The blunder became known 10 minutes after email delivery

Mar 30, 2015 10:19 GMT  ·  By

Personal info of 31 international leaders participating at the G20 Summit last year in Australia has been inadvertently exposed to a third party by an employee of the Australian Department of Immigration.

The privacy blunder occurred after the employee failed to check the email address auto-fill suggestion in the Outlook client and sent the message to someone working for the Asian Cup Local Organizing Committee.

Leaders were not informed of the mishap

The two-day event was held in Brisbane, on November 15-16, 2014, and preparation took more than two years in order to make sure that no safety measure remained unexplored.

The leak was disclosed to the Australian privacy commissioner, but the G20 Summit participants whose data was exposed received no notification on the matter, according to an email obtained by The Guardian under Australia’s freedom of information laws.

Among the affected leaders are Barack Obama (President of the US), David Cameron (UK Prime Minister), Vladimir Putin (President of Russia), Angela Merkel (Chancellor of Germany), Francois Hollande (President of France), Xi Jinping (President of China), Park Geun-hye (President of South Korea), Tony Abbott (Prime Minister of Australia), Dilma Rousseff (President of Brazil), Stephen Harper (Prime Minister of Canada), Shinzo Abe (Prime Minister of Japan), and Matteo Renzi (Prime Minister of Italy).

In the letter to the privacy commissioner it is revealed that names, dates of birth, passport numbers, visa grant number and visa subclass were leaked.

Risk of misuse is minimum

The incident became known when the Department of Immigration employee received a reply to the email informing that she had sent it to the wrong person, less than ten minutes after the delivery.
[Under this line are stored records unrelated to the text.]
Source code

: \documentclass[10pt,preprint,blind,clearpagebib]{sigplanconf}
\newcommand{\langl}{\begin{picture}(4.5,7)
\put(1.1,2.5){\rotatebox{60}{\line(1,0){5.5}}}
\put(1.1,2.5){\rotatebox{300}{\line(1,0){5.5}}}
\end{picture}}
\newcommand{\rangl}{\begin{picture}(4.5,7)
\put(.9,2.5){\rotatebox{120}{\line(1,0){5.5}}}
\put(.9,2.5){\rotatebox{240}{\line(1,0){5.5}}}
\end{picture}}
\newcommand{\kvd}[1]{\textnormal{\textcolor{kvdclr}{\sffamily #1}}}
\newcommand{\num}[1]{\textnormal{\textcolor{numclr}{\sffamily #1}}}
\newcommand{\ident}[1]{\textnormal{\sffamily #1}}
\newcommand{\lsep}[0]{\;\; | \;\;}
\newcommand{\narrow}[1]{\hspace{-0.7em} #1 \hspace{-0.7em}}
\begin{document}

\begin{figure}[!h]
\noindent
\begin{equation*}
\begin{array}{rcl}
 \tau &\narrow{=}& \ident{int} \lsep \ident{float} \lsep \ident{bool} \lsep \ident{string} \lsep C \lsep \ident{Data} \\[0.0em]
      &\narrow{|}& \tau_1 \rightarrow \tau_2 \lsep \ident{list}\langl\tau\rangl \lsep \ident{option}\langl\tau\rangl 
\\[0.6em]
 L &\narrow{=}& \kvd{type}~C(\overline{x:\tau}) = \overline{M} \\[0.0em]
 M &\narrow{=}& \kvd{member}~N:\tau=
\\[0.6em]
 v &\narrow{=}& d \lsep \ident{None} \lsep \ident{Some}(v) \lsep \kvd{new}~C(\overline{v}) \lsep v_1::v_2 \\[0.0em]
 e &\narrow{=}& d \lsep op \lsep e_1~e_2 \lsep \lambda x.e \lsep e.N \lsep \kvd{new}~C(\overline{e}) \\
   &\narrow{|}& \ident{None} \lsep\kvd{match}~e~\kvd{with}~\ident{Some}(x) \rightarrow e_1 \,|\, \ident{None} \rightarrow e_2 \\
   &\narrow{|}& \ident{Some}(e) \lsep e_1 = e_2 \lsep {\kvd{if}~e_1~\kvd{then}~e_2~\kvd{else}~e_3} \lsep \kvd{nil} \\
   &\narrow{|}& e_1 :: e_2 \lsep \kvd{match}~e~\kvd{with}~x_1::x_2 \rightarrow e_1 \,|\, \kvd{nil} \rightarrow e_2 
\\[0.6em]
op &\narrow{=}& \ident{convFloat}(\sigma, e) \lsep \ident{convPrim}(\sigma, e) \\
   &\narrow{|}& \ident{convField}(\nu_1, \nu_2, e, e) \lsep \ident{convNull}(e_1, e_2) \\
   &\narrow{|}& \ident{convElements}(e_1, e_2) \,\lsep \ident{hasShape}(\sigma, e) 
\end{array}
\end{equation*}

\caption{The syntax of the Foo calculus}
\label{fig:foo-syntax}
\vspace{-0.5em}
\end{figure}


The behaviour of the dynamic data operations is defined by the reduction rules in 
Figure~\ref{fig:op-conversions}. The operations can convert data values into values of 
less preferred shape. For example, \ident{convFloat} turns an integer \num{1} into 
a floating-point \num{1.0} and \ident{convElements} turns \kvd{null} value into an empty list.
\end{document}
As soon as this was learned, security steps were taken to make sure that the data could not be accessed by other individuals. As such, the recipient declared in writing that the message was deleted and the folder with deleted items emptied, and he also disabled any email retention period to ensure that everything was gone.

A backup copy was not created, as the process was scheduled to take place at a later time; no record exists that it has been forwarded to another email address.

Because of this, and the fact that no contact details and other associated personal data (like SSNs and their equivalent) were included, the decision was taken not to inform the leaders. Furthermore, the leaked personal data is available in the public domain.